(Listed entries)
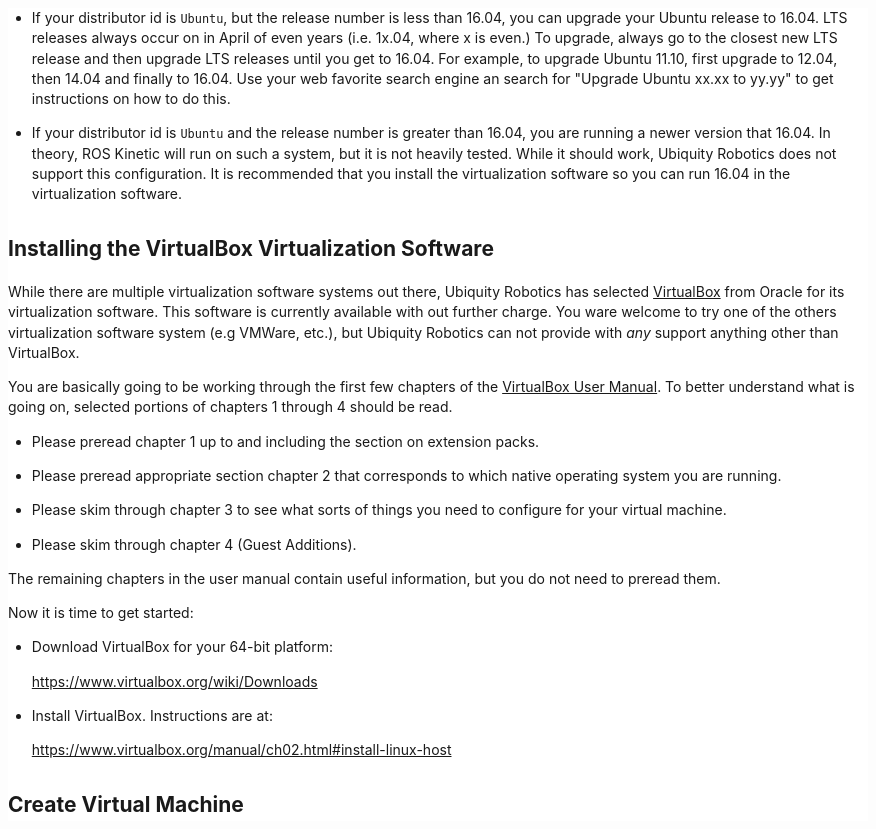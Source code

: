 * If your distributor id is `Ubuntu`, but the release number is less than 16.04,
  you can upgrade your Ubuntu release to 16.04.  LTS releases always occur
  on in April of even years (i.e. 1x.04, where x is even.)  To upgrade,
  always go to the closest new LTS release and then upgrade LTS releases
  until you get to 16.04.  For example, to upgrade Ubuntu 11.10, first upgrade
  to 12.04, then 14.04 and finally to 16.04.  Use your web favorite search
  engine an search for "Upgrade Ubuntu xx.xx to yy.yy" to get instructions
  on how to do this.

* If your distributor id is `Ubuntu` and the release number is greater than 16.04,
  you are running a newer version that 16.04.  In theory, ROS Kinetic will
  run on such a system, but it is not heavily tested.  While it should work,
  Ubiquity Robotics does not support this configuration.  It is recommended
  that you install the virtualization software so you can run 16.04 in
  the virtualization software.
  
## Installing the VirtualBox Virtualization Software

While there are multiple virtualization software systems out there,
Ubiquity Robotics has selected
[VirtualBox](https://www.virtualbox.org/)
from Oracle for its virtualization software.  This software is
currently available with out further charge.  You ware welcome
to try one of the others virtualization software system (e.g VMWare, etc.),
but Ubiquity Robotics can not provide with *any* support anything other
than VirtualBox.

You are basically going to be working through the first few chapters of the
[VirtualBox User Manual](https://www.virtualbox.org/manual/UserManual.html).
To better understand what is going on, selected portions of chapters 1 through 4
should be read.

* Please preread chapter 1 up to and including the section on extension packs.

* Please preread appropriate section chapter 2 that corresponds to 
  which native operating system you are running.

* Please skim through chapter 3 to see what sorts of things you need to
  configure for your virtual machine.

* Please skim through chapter 4 (Guest Additions).

The remaining chapters in the user manual contain useful information, but
you do not need to preread them.

Now it is time to get started:

* Download VirtualBox for your 64-bit platform:

    https://www.virtualbox.org/wiki/Downloads

* Install VirtualBox.  Instructions are at:
    
    https://www.virtualbox.org/manual/ch02.html#install-linux-host
	
## Create Virtual Machine
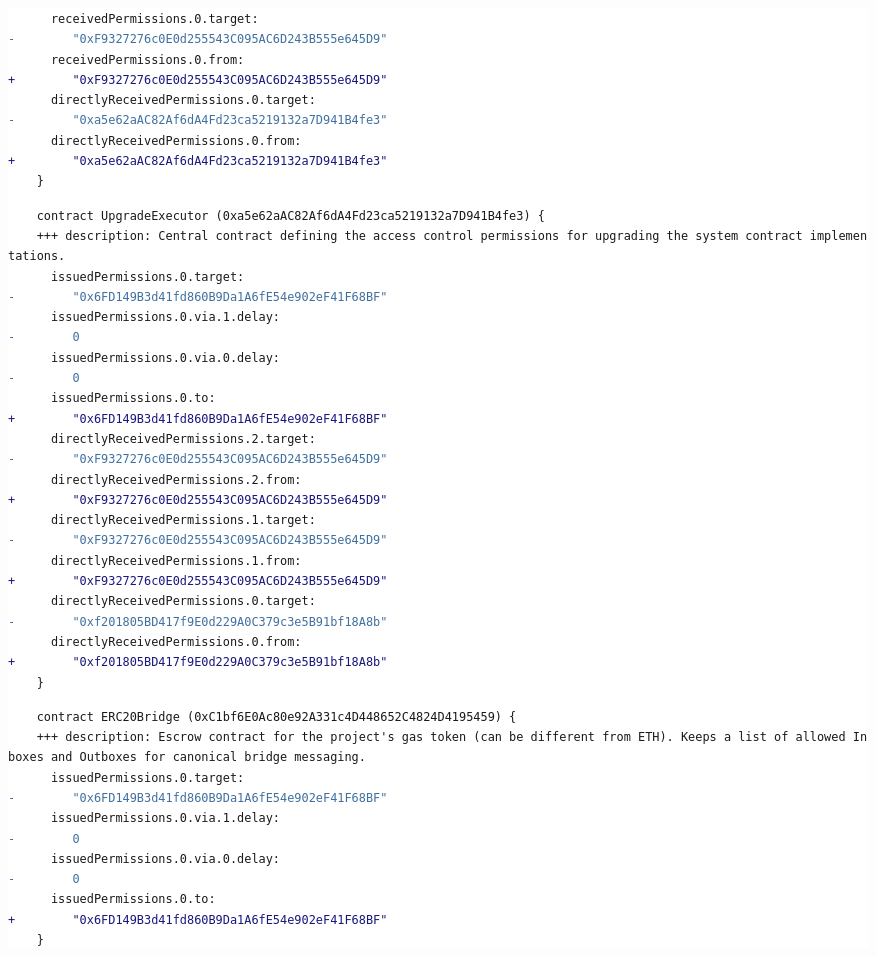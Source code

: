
 ```diff
      receivedPermissions.0.target:
-        "0xF9327276c0E0d255543C095AC6D243B555e645D9"
      receivedPermissions.0.from:
+        "0xF9327276c0E0d255543C095AC6D243B555e645D9"
      directlyReceivedPermissions.0.target:
-        "0xa5e62aAC82Af6dA4Fd23ca5219132a7D941B4fe3"
      directlyReceivedPermissions.0.from:
+        "0xa5e62aAC82Af6dA4Fd23ca5219132a7D941B4fe3"
    }
```

```diff
    contract UpgradeExecutor (0xa5e62aAC82Af6dA4Fd23ca5219132a7D941B4fe3) {
    +++ description: Central contract defining the access control permissions for upgrading the system contract implementations.
      issuedPermissions.0.target:
-        "0x6FD149B3d41fd860B9Da1A6fE54e902eF41F68BF"
      issuedPermissions.0.via.1.delay:
-        0
      issuedPermissions.0.via.0.delay:
-        0
      issuedPermissions.0.to:
+        "0x6FD149B3d41fd860B9Da1A6fE54e902eF41F68BF"
      directlyReceivedPermissions.2.target:
-        "0xF9327276c0E0d255543C095AC6D243B555e645D9"
      directlyReceivedPermissions.2.from:
+        "0xF9327276c0E0d255543C095AC6D243B555e645D9"
      directlyReceivedPermissions.1.target:
-        "0xF9327276c0E0d255543C095AC6D243B555e645D9"
      directlyReceivedPermissions.1.from:
+        "0xF9327276c0E0d255543C095AC6D243B555e645D9"
      directlyReceivedPermissions.0.target:
-        "0xf201805BD417f9E0d229A0C379c3e5B91bf18A8b"
      directlyReceivedPermissions.0.from:
+        "0xf201805BD417f9E0d229A0C379c3e5B91bf18A8b"
    }
```

```diff
    contract ERC20Bridge (0xC1bf6E0Ac80e92A331c4D448652C4824D4195459) {
    +++ description: Escrow contract for the project's gas token (can be different from ETH). Keeps a list of allowed Inboxes and Outboxes for canonical bridge messaging.
      issuedPermissions.0.target:
-        "0x6FD149B3d41fd860B9Da1A6fE54e902eF41F68BF"
      issuedPermissions.0.via.1.delay:
-        0
      issuedPermissions.0.via.0.delay:
-        0
      issuedPermissions.0.to:
+        "0x6FD149B3d41fd860B9Da1A6fE54e902eF41F68BF"
    }
```
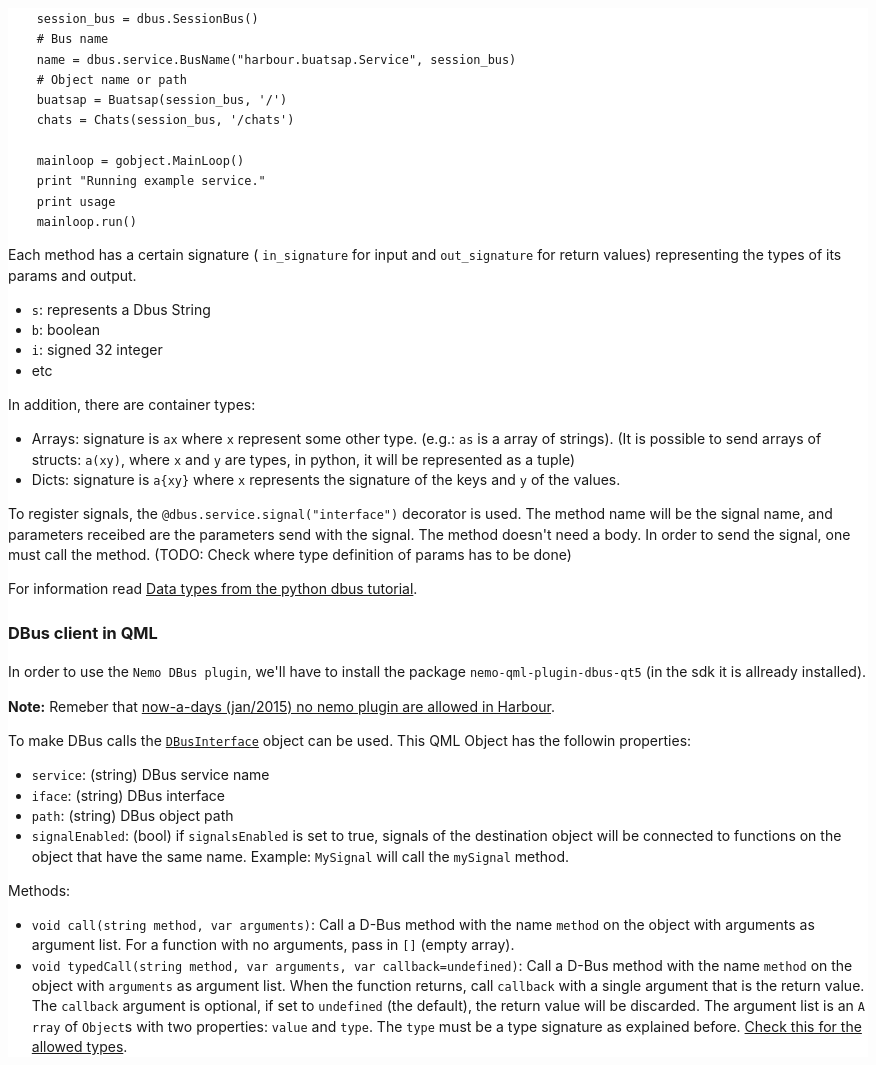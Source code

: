         session_bus = dbus.SessionBus()
        # Bus name
        name = dbus.service.BusName("harbour.buatsap.Service", session_bus)
        # Object name or path
        buatsap = Buatsap(session_bus, '/')
        chats = Chats(session_bus, '/chats')
    
        mainloop = gobject.MainLoop()
        print "Running example service."
        print usage
        mainloop.run()

Each method has a certain signature ( `in_signature` for input and `out_signature` for return values) representing the types of its params and output.
* `s`: represents a Dbus String
* `b`: boolean
* `i`: signed 32 integer
* etc

In addition, there are container types:
* Arrays: signature is `ax` where `x` represent some other type. (e.g.: `as` is a array of strings). (It is possible to send arrays of structs: `a(xy)`, where `x` and `y` are types, in python, it will be represented as a tuple)
* Dicts: signature is `a{xy}` where `x` represents the signature of the keys and `y` of the values.

To register signals, the `@dbus.service.signal("interface")` decorator is used. The method name will be the signal name, and parameters receibed are the parameters send with the signal. The method doesn't need a body. In order to send the signal, one must call the method. (TODO: Check where type definition of params has to be done)

For information read [Data types from the python dbus tutorial](http://dbus.freedesktop.org/doc/dbus-python/doc/tutorial.html#data-types).

### DBus client in QML

In order to use the `Nemo DBus plugin`, we'll have to install the package `nemo-qml-plugin-dbus-qt5` (in the sdk it is allready installed).

**Note:** Remeber that [now-a-days (jan/2015) no nemo plugin are allowed in Harbour](https://harbour.jolla.com/faq#QML_API).

To make DBus calls the [`DBusInterface`](http://nemo-qml-plugin-dbus.readthedocs.org/en/latest/#dbusinterface) object can be used. This QML Object has the followin properties:
* `service`: (string) DBus service name
* `iface`: (string) DBus interface
* `path`: (string) DBus object path
* `signalEnabled`: (bool) if `signalsEnabled` is set to true, signals of the destination object will be connected to functions on the object that have the same name. Example: `MySignal` will call the `mySignal` method.

Methods:
* `void call(string method, var arguments)`: Call a D-Bus method with the name `method` on the object with arguments as argument list. For a function with no arguments, pass in `[]` (empty array).
* `void typedCall(string method, var arguments, var callback=undefined)`: Call a D-Bus method with the name `method` on the object with `arguments` as argument list. When the function returns, call `callback` with a single argument that is the return value. The `callback` argument is optional, if set to `undefined` (the default), the return value will be discarded. The argument list is an `Array` of `Object`s with two properties: `value` and `type`. The `type` must be a type signature as explained before. [Check this for the allowed types](https://github.com/nemomobile/nemo-qml-plugin-dbus/blob/master/src/declarativedbusinterface.cpp#L203).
(End Listed entries)
What you are asked to do:
The answer must be the listing above, restated word for word, with no images in it.

Task answer:
Source code

: * If your distributor id is `Ubuntu`, but the release number is less than 16.04,
  you can upgrade your Ubuntu release to 16.04.  LTS releases always occur
  on in April of even years (i.e. 1x.04, where x is even.)  To upgrade,
  always go to the closest new LTS release and then upgrade LTS releases
  until you get to 16.04.  For example, to upgrade Ubuntu 11.10, first upgrade
  to 12.04, then 14.04 and finally to 16.04.  Use your web favorite search
  engine an search for "Upgrade Ubuntu xx.xx to yy.yy" to get instructions
  on how to do this.

* If your distributor id is `Ubuntu` and the release number is greater than 16.04,
  you are running a newer version that 16.04.  In theory, ROS Kinetic will
  run on such a system, but it is not heavily tested.  While it should work,
  Ubiquity Robotics does not support this configuration.  It is recommended
  that you install the virtualization software so you can run 16.04 in
  the virtualization software.
  
## Installing the VirtualBox Virtualization Software

While there are multiple virtualization software systems out there,
Ubiquity Robotics has selected
[VirtualBox](https://www.virtualbox.org/)
from Oracle for its virtualization software.  This software is
currently available with out further charge.  You ware welcome
to try one of the others virtualization software system (e.g VMWare, etc.),
but Ubiquity Robotics can not provide with *any* support anything other
than VirtualBox.

You are basically going to be working through the first few chapters of the
[VirtualBox User Manual](https://www.virtualbox.org/manual/UserManual.html).
To better understand what is going on, selected portions of chapters 1 through 4
should be read.

* Please preread chapter 1 up to and including the section on extension packs.

* Please preread appropriate section chapter 2 that corresponds to 
  which native operating system you are running.

* Please skim through chapter 3 to see what sorts of things you need to
  configure for your virtual machine.

* Please skim through chapter 4 (Guest Additions).

The remaining chapters in the user manual contain useful information, but
you do not need to preread them.

Now it is time to get started:

* Download VirtualBox for your 64-bit platform:

    https://www.virtualbox.org/wiki/Downloads

* Install VirtualBox.  Instructions are at:
    
    https://www.virtualbox.org/manual/ch02.html#install-linux-host
	
## Create Virtual Machine
Source code

:
 ```diff
      receivedPermissions.0.target:
-        "0xF9327276c0E0d255543C095AC6D243B555e645D9"
      receivedPermissions.0.from:
+        "0xF9327276c0E0d255543C095AC6D243B555e645D9"
      directlyReceivedPermissions.0.target:
-        "0xa5e62aAC82Af6dA4Fd23ca5219132a7D941B4fe3"
      directlyReceivedPermissions.0.from:
+        "0xa5e62aAC82Af6dA4Fd23ca5219132a7D941B4fe3"
    }
```

```diff
    contract UpgradeExecutor (0xa5e62aAC82Af6dA4Fd23ca5219132a7D941B4fe3) {
    +++ description: Central contract defining the access control permissions for upgrading the system contract implementations.
      issuedPermissions.0.target:
-        "0x6FD149B3d41fd860B9Da1A6fE54e902eF41F68BF"
      issuedPermissions.0.via.1.delay:
-        0
      issuedPermissions.0.via.0.delay:
-        0
      issuedPermissions.0.to:
+        "0x6FD149B3d41fd860B9Da1A6fE54e902eF41F68BF"
      directlyReceivedPermissions.2.target:
-        "0xF9327276c0E0d255543C095AC6D243B555e645D9"
      directlyReceivedPermissions.2.from:
+        "0xF9327276c0E0d255543C095AC6D243B555e645D9"
      directlyReceivedPermissions.1.target:
-        "0xF9327276c0E0d255543C095AC6D243B555e645D9"
      directlyReceivedPermissions.1.from:
+        "0xF9327276c0E0d255543C095AC6D243B555e645D9"
      directlyReceivedPermissions.0.target:
-        "0xf201805BD417f9E0d229A0C379c3e5B91bf18A8b"
      directlyReceivedPermissions.0.from:
+        "0xf201805BD417f9E0d229A0C379c3e5B91bf18A8b"
    }
```

```diff
    contract ERC20Bridge (0xC1bf6E0Ac80e92A331c4D448652C4824D4195459) {
    +++ description: Escrow contract for the project's gas token (can be different from ETH). Keeps a list of allowed Inboxes and Outboxes for canonical bridge messaging.
      issuedPermissions.0.target:
-        "0x6FD149B3d41fd860B9Da1A6fE54e902eF41F68BF"
      issuedPermissions.0.via.1.delay:
-        0
      issuedPermissions.0.via.0.delay:
-        0
      issuedPermissions.0.to:
+        "0x6FD149B3d41fd860B9Da1A6fE54e902eF41F68BF"
    }
```
Source code

:         session_bus = dbus.SessionBus()
        # Bus name
        name = dbus.service.BusName("harbour.buatsap.Service", session_bus)
        # Object name or path
        buatsap = Buatsap(session_bus, '/')
        chats = Chats(session_bus, '/chats')
    
        mainloop = gobject.MainLoop()
        print "Running example service."
        print usage
        mainloop.run()

Each method has a certain signature ( `in_signature` for input and `out_signature` for return values) representing the types of its params and output.
* `s`: represents a Dbus String
* `b`: boolean
* `i`: signed 32 integer
* etc

In addition, there are container types:
* Arrays: signature is `ax` where `x` represent some other type. (e.g.: `as` is a array of strings). (It is possible to send arrays of structs: `a(xy)`, where `x` and `y` are types, in python, it will be represented as a tuple)
* Dicts: signature is `a{xy}` where `x` represents the signature of the keys and `y` of the values.

To register signals, the `@dbus.service.signal("interface")` decorator is used. The method name will be the signal name, and parameters receibed are the parameters send with the signal. The method doesn't need a body. In order to send the signal, one must call the method. (TODO: Check where type definition of params has to be done)

For information read [Data types from the python dbus tutorial](http://dbus.freedesktop.org/doc/dbus-python/doc/tutorial.html#data-types).

### DBus client in QML

In order to use the `Nemo DBus plugin`, we'll have to install the package `nemo-qml-plugin-dbus-qt5` (in the sdk it is allready installed).

**Note:** Remeber that [now-a-days (jan/2015) no nemo plugin are allowed in Harbour](https://harbour.jolla.com/faq#QML_API).

To make DBus calls the [`DBusInterface`](http://nemo-qml-plugin-dbus.readthedocs.org/en/latest/#dbusinterface) object can be used. This QML Object has the followin properties:
* `service`: (string) DBus service name
* `iface`: (string) DBus interface
* `path`: (string) DBus object path
* `signalEnabled`: (bool) if `signalsEnabled` is set to true, signals of the destination object will be connected to functions on the object that have the same name. Example: `MySignal` will call the `mySignal` method.

Methods:
* `void call(string method, var arguments)`: Call a D-Bus method with the name `method` on the object with arguments as argument list. For a function with no arguments, pass in `[]` (empty array).
* `void typedCall(string method, var arguments, var callback=undefined)`: Call a D-Bus method with the name `method` on the object with `arguments` as argument list. When the function returns, call `callback` with a single argument that is the return value. The `callback` argument is optional, if set to `undefined` (the default), the return value will be discarded. The argument list is an `Array` of `Object`s with two properties: `value` and `type`. The `type` must be a type signature as explained before. [Check this for the allowed types](https://github.com/nemomobile/nemo-qml-plugin-dbus/blob/master/src/declarativedbusinterface.cpp#L203).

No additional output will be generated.